The album wraps up with the nearly seven minute long “Etienne Trilogy.” To be fair, calling this a trilogy is a bit generous, or maybe even pretentious. The first section, called “The Highlands,” is a minute and a half long instrumental passage, highlighted by rising synth strings, similar to the opening of “Where The Streets Have No Name” by U2. It’s pretty enough, I guess, but as it blends into part two of the trilogy, there’s no clear reason why these pieces should be connected.
But you’ll forgive that musical non-sequitur almost immediately because “Etienne” finally gives Tori a chance to do what she does best. It seems almost fitting that the album would end with a beautiful piano ballad… sort of a sign of what was to come. This was unplanned, of course, but in retrospect it makes for a nice transition to her solo work.
And it would have been fine to end the album there, but, this is a trilogy, so we still need part three, which is a minute of superfluous bagpipe solo. And honestly, isn’t about 90% of all bagpipe superfluous?
In the end, I don’t think it has ever been fair to say that Y Kant Tori Read was a bad album. But make no mistake, it’s not a good album, either. And that was kind of the problem. In 1988, this was a debut album… a new artist trying to make an impression on listeners and, maybe even more importantly, radio programmers. There just wasn’t enough of a fresh or new sound here to elevate the music above everything else that was out there at the time.
And just a couple years later, grunge music would explode and make the sound of Y Kant Tori Read utterly obsolete. On the other hand, how might this so-called band have fared if they’d come out in the mid 90s instead? In the wake of Alanis Morissette’s huge success with Jagged Little Pill, there was a market for the angry, empowered, female rocker. Y Kant Tori Read might have fit in well with that emerging genre.
So we’re probably lucky that Tori Amos found herself and her sound when she did. When Little Earthquakes came out in 1992, it was the antithesis of grunge. And on top of that, it was an album that rejected the hyper sexualized image of women in popular music. It would be part of a wave of singer songwriters about to create a new genre. And even though Tori Amos never participated in Lilith Fair, I think it is fair to say she helped lay the foundation upon which that movement was built. That’s not to say that if Y Kant Tori Read had not evolved into Tori Amos we wouldn’t have gotten Lilith Fair. But I do think it is unlikely Y Kant Tori Read… the band… would have developed a meaningful musical legacy as rich as what has come from Tori Amos, the solo artist.
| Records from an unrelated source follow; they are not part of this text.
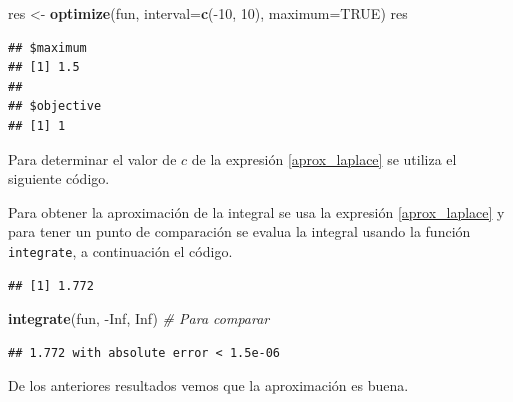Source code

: \documentclass[10pt,]{krantz}
\makeatletter
\newenvironment{Shaded}{\begin{snugshade}}{\end{snugshade}}
\newcommand{\KeywordTok}[1]{\textcolor[rgb]{0.13,0.29,0.53}{\textbf{{#1}}}}
\newcommand{\DataTypeTok}[1]{\textcolor[rgb]{0.13,0.29,0.53}{{#1}}}
\newcommand{\DecValTok}[1]{\textcolor[rgb]{0.00,0.00,0.81}{{#1}}}
\newcommand{\StringTok}[1]{\textcolor[rgb]{0.31,0.60,0.02}{{#1}}}
\newcommand{\CommentTok}[1]{\textcolor[rgb]{0.56,0.35,0.01}{\textit{{#1}}}}
\newcommand{\OtherTok}[1]{\textcolor[rgb]{0.56,0.35,0.01}{{#1}}}
\newcommand{\NormalTok}[1]{{#1}}
\newenvironment{kframe}{%
\medskip{}
\setlength{\fboxsep}{.8em}
 \def\at@end@of@kframe{}%
 \ifinner\ifhmode%
  \def\at@end@of@kframe{\end{minipage}}%
  \begin{minipage}{\columnwidth}%
 \fi\fi%
 \def\FrameCommand##1{\hskip\@totalleftmargin \hskip-\fboxsep
 \colorbox{shadecolor}{##1}\hskip-\fboxsep
     \hskip-\linewidth \hskip-\@totalleftmargin \hskip\columnwidth}%
 \MakeFramed {\advance\hsize-\width
   \@totalleftmargin\z@ \linewidth\hsize
   \@setminipage}}%
 {\par\unskip\endMakeFramed%
 \at@end@of@kframe}
\renewenvironment{Shaded}{\begin{kframe}}{\end{kframe}}
\makeatother
\begin{document}
\begin{Shaded}
\begin{Highlighting}[]
\NormalTok{res <-}\StringTok{ }\KeywordTok{optimize}\NormalTok{(fun, }\DataTypeTok{interval=}\KeywordTok{c}\NormalTok{(-}\DecValTok{10}\NormalTok{, }\DecValTok{10}\NormalTok{), }\DataTypeTok{maximum=}\OtherTok{TRUE}\NormalTok{)}
\NormalTok{res}
\end{Highlighting}
\end{Shaded}

\begin{verbatim}
## $maximum
## [1] 1.5
## 
## $objective
## [1] 1
\end{verbatim}

Para determinar el valor de \(c\) de la expresión \ref{aprox_laplace} se
utiliza el siguiente código.

\begin{Shaded}
\end{Shaded}

Para obtener la aproximación de la integral se usa la expresión
\ref{aprox_laplace} y para tener un punto de comparación se evalua la
integral usando la función \texttt{integrate}, a continuación el código.

\begin{Shaded}
\end{Shaded}

\begin{verbatim}
## [1] 1.772
\end{verbatim}

\begin{Shaded}
\begin{Highlighting}[]
\KeywordTok{integrate}\NormalTok{(fun, -}\OtherTok{Inf}\NormalTok{, }\OtherTok{Inf}\NormalTok{)  }\CommentTok{# Para comparar}
\end{Highlighting}
\end{Shaded}

\begin{verbatim}
## 1.772 with absolute error < 1.5e-06
\end{verbatim}

De los anteriores resultados vemos que la aproximación es buena.



\backmatter
\printindex
\end{document}
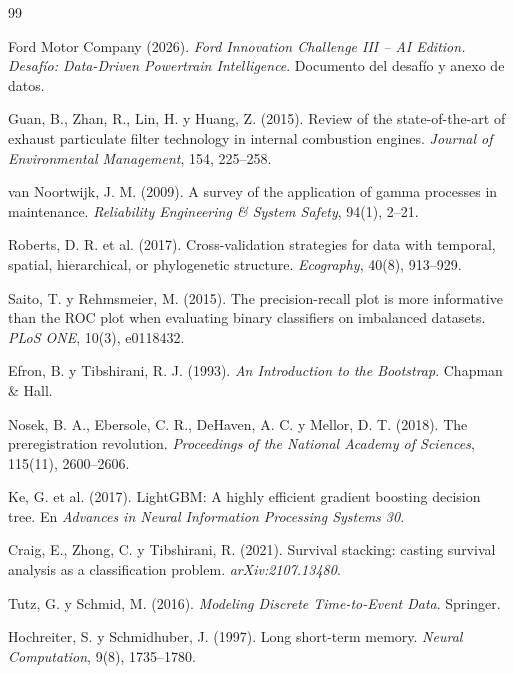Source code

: \begin{thebibliography}{99}
\setlength{\itemsep}{2pt}

 Ford Motor Company (2026). \textit{Ford Innovation Challenge III -- AI Edition. Desafío: Data-Driven
  Powertrain Intelligence}. Documento del desafío y anexo de datos.

 Guan, B., Zhan, R., Lin, H. y Huang, Z. (2015). Review of the state-of-the-art of exhaust particulate
  filter technology in internal combustion engines. \textit{Journal of Environmental Management}, 154, 225--258.

 van Noortwijk, J. M. (2009). A survey of the application of gamma processes in maintenance.
  \textit{Reliability Engineering \& System Safety}, 94(1), 2--21.

 Roberts, D. R. et al. (2017). Cross-validation strategies for data with temporal, spatial,
  hierarchical, or phylogenetic structure. \textit{Ecography}, 40(8), 913--929.

 Saito, T. y Rehmsmeier, M. (2015). The precision-recall plot is more informative than the ROC plot when
  evaluating binary classifiers on imbalanced datasets. \textit{PLoS ONE}, 10(3), e0118432.

 Efron, B. y Tibshirani, R. J. (1993). \textit{An Introduction to the Bootstrap}. Chapman \& Hall.

 Nosek, B. A., Ebersole, C. R., DeHaven, A. C. y Mellor, D. T. (2018). The preregistration revolution.
  \textit{Proceedings of the National Academy of Sciences}, 115(11), 2600--2606.

 Ke, G. et al. (2017). LightGBM: A highly efficient gradient boosting decision tree. En \textit{Advances in
  Neural Information Processing Systems 30}.

 Craig, E., Zhong, C. y Tibshirani, R. (2021). Survival stacking: casting survival analysis as a
  classification problem. \textit{arXiv:2107.13480}.

 Tutz, G. y Schmid, M. (2016). \textit{Modeling Discrete Time-to-Event Data}. Springer.

 Hochreiter, S. y Schmidhuber, J. (1997). Long short-term memory. \textit{Neural Computation}, 9(8),
  1735--1780.


\end{thebibliography}
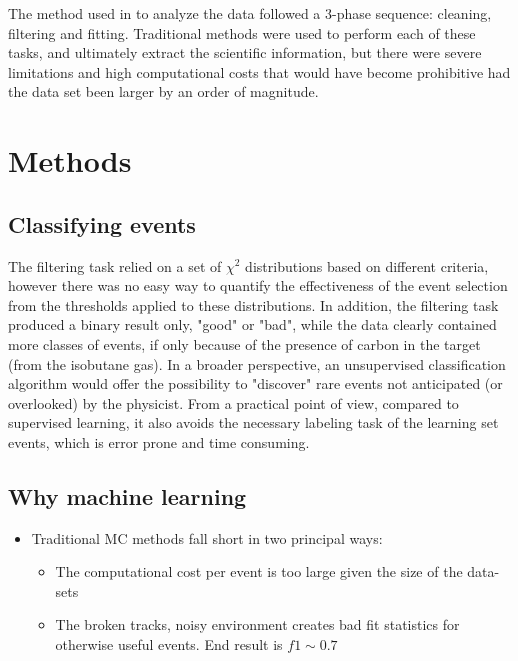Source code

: \documentclass[preprint,12pt]{elsarticle}
\begin{document}
The method used in \cite{Bradt2018} to analyze the data followed a 3-phase sequence: cleaning, filtering and fitting. Traditional methods were used to perform each of these tasks, and ultimately extract the scientific information, but there were severe limitations and high computational costs that would have become prohibitive had the data set been larger by an order of magnitude.

\section{Methods}\label{sec:methods}

\subsection{Classifying  events} 
The filtering task relied on a set of $\chi^2$ distributions based on different criteria, however there was no easy way to quantify the effectiveness of the event selection from the thresholds applied to these distributions. In addition, the filtering task produced a binary result only, "good" or "bad", while the data clearly contained more classes of events, if only because of the presence of carbon in the target (from the isobutane gas). In a broader perspective, an unsupervised classification algorithm would offer the possibility to "discover" rare events not anticipated (or overlooked) by the physicist. From a practical point of view, compared to supervised learning, it also avoids the necessary labeling task of the learning set events, which is error prone and time consuming.

\subsection{Why machine learning}

\begin{itemize}
    \item Traditional MC methods fall short in two principal ways:
    \begin{itemize}
        \item The computational cost per event is too large given the size of the data-sets
        \item The broken tracks, noisy environment creates bad fit statistics for otherwise useful events. End result is $f1 \sim 0.7 $
    \end{itemize}
\end{itemize}
\end{document}
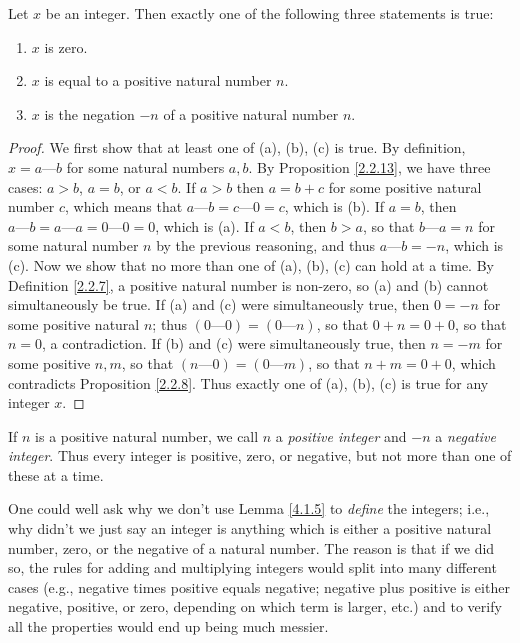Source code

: \begin{lemma}\label{4.1.5}
    Let \(x\) be an integer.
    Then exactly one of the following three statements is true:
    \begin{enumerate}
        \item \(x\) is zero.
        \item \(x\) is equal to a positive natural number \(n\).
        \item \(x\) is the negation \(-n\) of a positive natural number \(n\).
    \end{enumerate}
\end{lemma}

\begin{proof}
    We first show that at least one of (a), (b), (c) is true.
    By definition, \(x = a \text{---} b\) for some natural numbers \(a, b\).
    By Proposition \ref{2.2.13}, we have three cases: \(a > b\), \(a = b\), or \(a < b\).
    If \(a > b\) then \(a = b + c\) for some positive natural number \(c\), which means that \(a \text{---} b = c \text{---} 0 = c\), which is (b).
    If \(a = b\), then \(a \text{---} b = a \text{---} a = 0 \text{---} 0 = 0\), which is (a).
    If \(a < b\), then \(b > a\), so that \(b \text{---} a = n\) for some natural number \(n\) by the previous reasoning, and thus \(a \text{---} b = -n\), which is (c).
    Now we show that no more than one of (a), (b), (c) can hold at a time.
    By Definition \ref{2.2.7}, a positive natural number is non-zero, so (a) and (b) cannot simultaneously be true.
    If (a) and (c) were simultaneously true, then \(0 = -n\) for some positive natural \(n\);
    thus \((0 \text{---} 0) = (0 \text{---} n)\), so that \(0 + n = 0 + 0\), so that \(n = 0\), a contradiction.
    If (b) and (c) were simultaneously true, then \(n = -m\) for some positive \(n, m\), so that \((n \text{---} 0) = (0 \text{---} m)\), so that \(n + m = 0 + 0\), which contradicts Proposition \ref{2.2.8}.
    Thus exactly one of (a), (b), (c) is true for any integer \(x\).
\end{proof}

\begin{note}
    If \(n\) is a positive natural number, we call \(n\) a \emph{positive integer} and \(-n\) a \emph{negative integer}.
    Thus every integer is positive, zero, or negative, but not more than one of these at a time.
\end{note}

\begin{note}
    One could well ask why we don’t use Lemma \ref{4.1.5} to \emph{define} the integers;
    i.e., why didn’t we just say an integer is anything which is either a positive natural number, zero, or the negative of a natural number.
    The reason is that if we did so, the rules for adding and multiplying integers would split into many different cases (e.g., negative times positive equals negative; negative plus positive is either negative, positive, or zero, depending on which term is larger, etc.) and to verify all the properties would end up being much messier.
\end{note}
But at the same time, the world may not have discovered the music of Tori Amos had she not grown and evolved artistically from the failure and experience of Y Kant Tori Read. Little Earthquakes was a reinvention that required Tori Amos to emerge from a very different place. Today, I’m happy to see she has embraced her genesis and is truly offering this music to her fans for the first time.
So I’m giving Y Kant Tori Read a rating of 5 out of 10. But that’s for the music on its own. In terms of the album’s importance in the evolution of Tori Amos, it may very well be a 10.